=== Section Start ===
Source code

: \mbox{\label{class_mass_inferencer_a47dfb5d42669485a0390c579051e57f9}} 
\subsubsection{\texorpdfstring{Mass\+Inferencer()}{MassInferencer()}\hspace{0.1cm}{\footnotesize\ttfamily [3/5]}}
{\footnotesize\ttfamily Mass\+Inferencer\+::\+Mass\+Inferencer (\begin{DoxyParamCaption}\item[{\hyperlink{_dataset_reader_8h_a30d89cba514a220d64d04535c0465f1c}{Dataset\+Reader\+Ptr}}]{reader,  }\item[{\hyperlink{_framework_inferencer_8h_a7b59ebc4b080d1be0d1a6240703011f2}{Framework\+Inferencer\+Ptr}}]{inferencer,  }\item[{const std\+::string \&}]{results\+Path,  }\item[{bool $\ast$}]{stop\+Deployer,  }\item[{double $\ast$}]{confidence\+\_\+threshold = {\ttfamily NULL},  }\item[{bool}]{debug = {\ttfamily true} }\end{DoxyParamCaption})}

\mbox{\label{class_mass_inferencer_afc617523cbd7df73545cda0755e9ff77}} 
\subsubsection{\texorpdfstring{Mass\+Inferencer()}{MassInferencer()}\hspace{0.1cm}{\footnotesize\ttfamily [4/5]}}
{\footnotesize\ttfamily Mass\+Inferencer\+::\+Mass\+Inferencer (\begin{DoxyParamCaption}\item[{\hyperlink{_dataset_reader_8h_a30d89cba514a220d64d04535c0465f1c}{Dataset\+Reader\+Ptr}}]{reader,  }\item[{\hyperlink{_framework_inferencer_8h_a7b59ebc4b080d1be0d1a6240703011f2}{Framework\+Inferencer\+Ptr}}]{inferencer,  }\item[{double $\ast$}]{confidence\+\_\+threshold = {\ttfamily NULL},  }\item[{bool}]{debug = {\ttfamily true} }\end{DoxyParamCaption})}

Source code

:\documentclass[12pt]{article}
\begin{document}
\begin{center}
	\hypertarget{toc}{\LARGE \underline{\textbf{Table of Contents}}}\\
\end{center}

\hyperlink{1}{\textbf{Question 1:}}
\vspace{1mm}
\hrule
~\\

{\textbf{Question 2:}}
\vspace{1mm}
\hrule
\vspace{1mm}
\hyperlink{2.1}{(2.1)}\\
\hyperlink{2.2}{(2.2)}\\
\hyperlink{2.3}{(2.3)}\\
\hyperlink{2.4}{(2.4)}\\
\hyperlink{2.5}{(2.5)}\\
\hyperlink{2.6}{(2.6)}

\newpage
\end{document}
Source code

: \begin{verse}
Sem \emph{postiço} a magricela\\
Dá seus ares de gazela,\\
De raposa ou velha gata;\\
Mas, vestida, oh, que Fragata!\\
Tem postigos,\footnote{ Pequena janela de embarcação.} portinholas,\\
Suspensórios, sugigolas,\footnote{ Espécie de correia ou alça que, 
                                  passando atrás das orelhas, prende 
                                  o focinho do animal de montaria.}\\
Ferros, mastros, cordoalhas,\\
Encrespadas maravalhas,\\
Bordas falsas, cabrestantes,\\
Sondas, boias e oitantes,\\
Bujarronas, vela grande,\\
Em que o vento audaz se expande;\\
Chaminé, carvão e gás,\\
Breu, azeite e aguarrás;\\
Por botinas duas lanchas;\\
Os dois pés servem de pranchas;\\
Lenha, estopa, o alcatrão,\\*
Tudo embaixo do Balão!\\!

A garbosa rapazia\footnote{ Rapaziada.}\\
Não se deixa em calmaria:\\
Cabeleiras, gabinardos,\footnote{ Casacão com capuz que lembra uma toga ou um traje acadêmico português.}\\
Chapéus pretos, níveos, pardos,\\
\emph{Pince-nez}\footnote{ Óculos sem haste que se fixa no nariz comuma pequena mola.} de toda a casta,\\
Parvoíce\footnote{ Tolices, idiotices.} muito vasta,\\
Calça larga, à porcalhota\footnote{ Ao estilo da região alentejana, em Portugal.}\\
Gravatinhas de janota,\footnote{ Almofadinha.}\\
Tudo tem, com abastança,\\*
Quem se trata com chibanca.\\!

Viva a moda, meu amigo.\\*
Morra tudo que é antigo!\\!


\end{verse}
=== Section End ===
- Description of the task:
Nothing should be altered. Set down all the data again.

- Result for this exercise:
Source code

: \mbox{\label{class_mass_inferencer_a47dfb5d42669485a0390c579051e57f9}} 
\subsubsection{\texorpdfstring{Mass\+Inferencer()}{MassInferencer()}\hspace{0.1cm}{\footnotesize\ttfamily [3/5]}}
{\footnotesize\ttfamily Mass\+Inferencer\+::\+Mass\+Inferencer (\begin{DoxyParamCaption}\item[{\hyperlink{_dataset_reader_8h_a30d89cba514a220d64d04535c0465f1c}{Dataset\+Reader\+Ptr}}]{reader,  }\item[{\hyperlink{_framework_inferencer_8h_a7b59ebc4b080d1be0d1a6240703011f2}{Framework\+Inferencer\+Ptr}}]{inferencer,  }\item[{const std\+::string \&}]{results\+Path,  }\item[{bool $\ast$}]{stop\+Deployer,  }\item[{double $\ast$}]{confidence\+\_\+threshold = {\ttfamily NULL},  }\item[{bool}]{debug = {\ttfamily true} }\end{DoxyParamCaption})}

\mbox{\label{class_mass_inferencer_afc617523cbd7df73545cda0755e9ff77}} 
\subsubsection{\texorpdfstring{Mass\+Inferencer()}{MassInferencer()}\hspace{0.1cm}{\footnotesize\ttfamily [4/5]}}
{\footnotesize\ttfamily Mass\+Inferencer\+::\+Mass\+Inferencer (\begin{DoxyParamCaption}\item[{\hyperlink{_dataset_reader_8h_a30d89cba514a220d64d04535c0465f1c}{Dataset\+Reader\+Ptr}}]{reader,  }\item[{\hyperlink{_framework_inferencer_8h_a7b59ebc4b080d1be0d1a6240703011f2}{Framework\+Inferencer\+Ptr}}]{inferencer,  }\item[{double $\ast$}]{confidence\+\_\+threshold = {\ttfamily NULL},  }\item[{bool}]{debug = {\ttfamily true} }\end{DoxyParamCaption})}

Source code

:\documentclass[12pt]{article}
\begin{document}
\begin{center}
	\hypertarget{toc}{\LARGE \underline{\textbf{Table of Contents}}}\\
\end{center}

\hyperlink{1}{\textbf{Question 1:}}
\vspace{1mm}
\hrule
~\\

{\textbf{Question 2:}}
\vspace{1mm}
\hrule
\vspace{1mm}
\hyperlink{2.1}{(2.1)}\\
\hyperlink{2.2}{(2.2)}\\
\hyperlink{2.3}{(2.3)}\\
\hyperlink{2.4}{(2.4)}\\
\hyperlink{2.5}{(2.5)}\\
\hyperlink{2.6}{(2.6)}

\newpage
\end{document}
Source code

: \begin{verse}
Sem \emph{postiço} a magricela\\
Dá seus ares de gazela,\\
De raposa ou velha gata;\\
Mas, vestida, oh, que Fragata!\\
Tem postigos,\footnote{ Pequena janela de embarcação.} portinholas,\\
Suspensórios, sugigolas,\footnote{ Espécie de correia ou alça que, 
                                  passando atrás das orelhas, prende 
                                  o focinho do animal de montaria.}\\
Ferros, mastros, cordoalhas,\\
Encrespadas maravalhas,\\
Bordas falsas, cabrestantes,\\
Sondas, boias e oitantes,\\
Bujarronas, vela grande,\\
Em que o vento audaz se expande;\\
Chaminé, carvão e gás,\\
Breu, azeite e aguarrás;\\
Por botinas duas lanchas;\\
Os dois pés servem de pranchas;\\
Lenha, estopa, o alcatrão,\\*
Tudo embaixo do Balão!\\!

A garbosa rapazia\footnote{ Rapaziada.}\\
Não se deixa em calmaria:\\
Cabeleiras, gabinardos,\footnote{ Casacão com capuz que lembra uma toga ou um traje acadêmico português.}\\
Chapéus pretos, níveos, pardos,\\
\emph{Pince-nez}\footnote{ Óculos sem haste que se fixa no nariz comuma pequena mola.} de toda a casta,\\
Parvoíce\footnote{ Tolices, idiotices.} muito vasta,\\
Calça larga, à porcalhota\footnote{ Ao estilo da região alentejana, em Portugal.}\\
Gravatinhas de janota,\footnote{ Almofadinha.}\\
Tudo tem, com abastança,\\*
Quem se trata com chibanca.\\!

Viva a moda, meu amigo.\\*
Morra tudo que é antigo!\\!


\end{verse}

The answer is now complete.